= Australian Public Policy Institute =

Australian think tank

The Australian Public Policy Institute is an independent public policy institute in Australia, previously named the James Martin Institute for Public Policy.

The Institute is based in Sydney and Canberra, Australia and was established in 2021 as a government and university joint venture between the New South Wales Government and three Australian universities: the University of Sydney, University of Technology Sydney, and Western Sydney University. The University of New South Wales, Charles Sturt University and the University of Wollongong have since joined the partnership.

The Institute aims to promote evidence-based policy in Australia. APPI was included in an analysis of evidence institutes around the world undertaken by the Paul Ramsay Foundation, and its research has been referenced in Parliamentary reports and testimony in government enquiries. It has also been referenced as a possible alternative to government contracting for external consultants.
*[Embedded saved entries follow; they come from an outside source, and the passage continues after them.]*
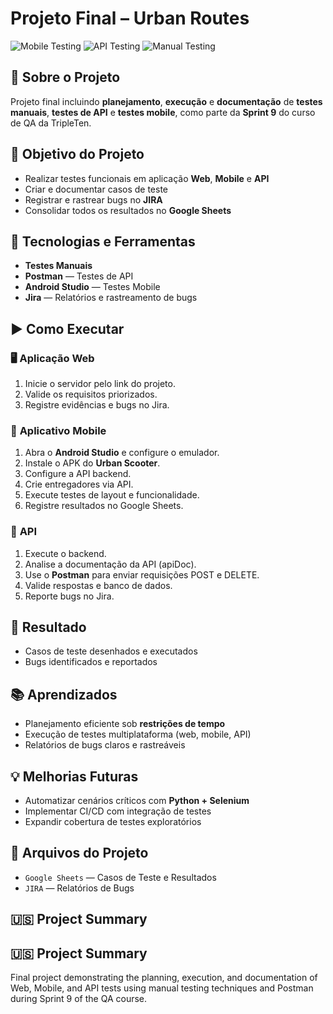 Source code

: # Projeto Final – Urban Routes

![Mobile Testing](https://img.shields.io/badge/Test-Mobile-blue)
![API Testing](https://img.shields.io/badge/Test-API-orange)
![Manual Testing](https://img.shields.io/badge/Test-Manual-green)

## 📌 Sobre o Projeto

Projeto final incluindo **planejamento**, **execução** e **documentação** de **testes manuais**, **testes de API** e **testes mobile**, como parte da **Sprint 9** do curso de QA da TripleTen.

## 🎯 Objetivo do Projeto

- Realizar testes funcionais em aplicação **Web**, **Mobile** e **API**
- Criar e documentar casos de teste
- Registrar e rastrear bugs no **JIRA**
- Consolidar todos os resultados no **Google Sheets**

## 🔧 Tecnologias e Ferramentas

- **Testes Manuais**
- **Postman** — Testes de API
- **Android Studio** — Testes Mobile
- **Jira** — Relatórios e rastreamento de bugs


## ▶️ Como Executar

### 🖥️ **Aplicação Web**
1. Inicie o servidor pelo link do projeto.
2. Valide os requisitos priorizados.
3. Registre evidências e bugs no Jira.

### 📱 **Aplicativo Mobile**
1. Abra o **Android Studio** e configure o emulador.
2. Instale o APK do **Urban Scooter**.
3. Configure a API backend.
4. Crie entregadores via API.
5. Execute testes de layout e funcionalidade.
6. Registre resultados no Google Sheets.

### 🔗 **API**
1. Execute o backend.
2. Analise a documentação da API (apiDoc).
3. Use o **Postman** para enviar requisições POST e DELETE.
4. Valide respostas e banco de dados.
5. Reporte bugs no Jira.

## 🧾 Resultado

- Casos de teste desenhados e executados
- Bugs identificados e reportados

## 📚 Aprendizados

- Planejamento eficiente sob **restrições de tempo**
- Execução de testes multiplataforma (web, mobile, API)
- Relatórios de bugs claros e rastreáveis

## 💡 Melhorias Futuras

- Automatizar cenários críticos com **Python + Selenium**
- Implementar CI/CD com integração de testes
- Expandir cobertura de testes exploratórios

## 📂 Arquivos do Projeto

- `Google Sheets` — Casos de Teste e Resultados
- `JIRA` — Relatórios de Bugs

## 🇺🇸 Project Summary

## 🇺🇸 Project Summary

Final project demonstrating the planning, execution, and documentation of Web, Mobile, and API tests using manual testing techniques and Postman during Sprint 9 of the QA course.

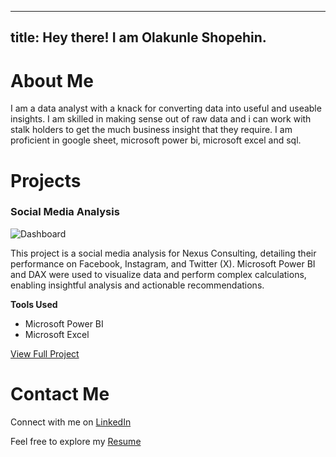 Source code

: 
---
title: Hey there! I am Olakunle Shopehin. 
---


# About Me
I am a data analyst with a knack for converting data into useful and useable insights. I am skilled in making sense out of raw data and i can work with stalk holders to get the much business insight that they require. I am proficient in google sheet, microsoft power bi, microsoft excel and sql.

# Projects


### Social Media Analysis
 ![Dashboard](assets/My_Dashboard.png)

This project is a social media analysis for Nexus Consulting, detailing their performance on Facebook, Instagram, and Twitter (X). Microsoft Power BI and DAX were used to visualize data and perform complex calculations, enabling insightful analysis and actionable recommendations.

**Tools Used**
 - Microsoft Power BI
 - Microsoft Excel
   
[View Full Project](https://github.com/olakunleshopehin/social-media-analysis)

# Contact Me
Connect with me on [LinkedIn](https://www.linkedin.com/in/olakunle-shopehin-753906336/)

Feel free to explore my [Resume](https://drive.google.com/file/d/1N2i88Bc8eF_iM-t3sC5UhkKyc-JBZPY1/view?usp=sharing)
Its recent projects include child protection and out-of-home care reforms, Australian Government reforms for funding university teaching and scholarship, support for the New South Wales Anti-Slavery Commissioner on the office’s Strategic Plan and the regulation and governance of artificial intelligence. The Institute offers an annual round of grants to university research teams. Recent successful projects have explored facial recognition technology, Indigenous-led climate solutions, and electric vehicle uptake. It also offers fellowship opportunities for projects focused on housing, increasing productivity in manufacturing, and other government policy priorities.

APPI hosts public conferences including the annual Oration, last delivered by Australian Governor-General Sam Mostyn AC and previously by former Premier Dominic Perrottet.

The Institute is led by Libby Hackett, former CEO of UK's University Alliance. The Chair of the Board is Peter Varghese AO, former Secretary of the Australian Department of Foreign Affairs and Trade.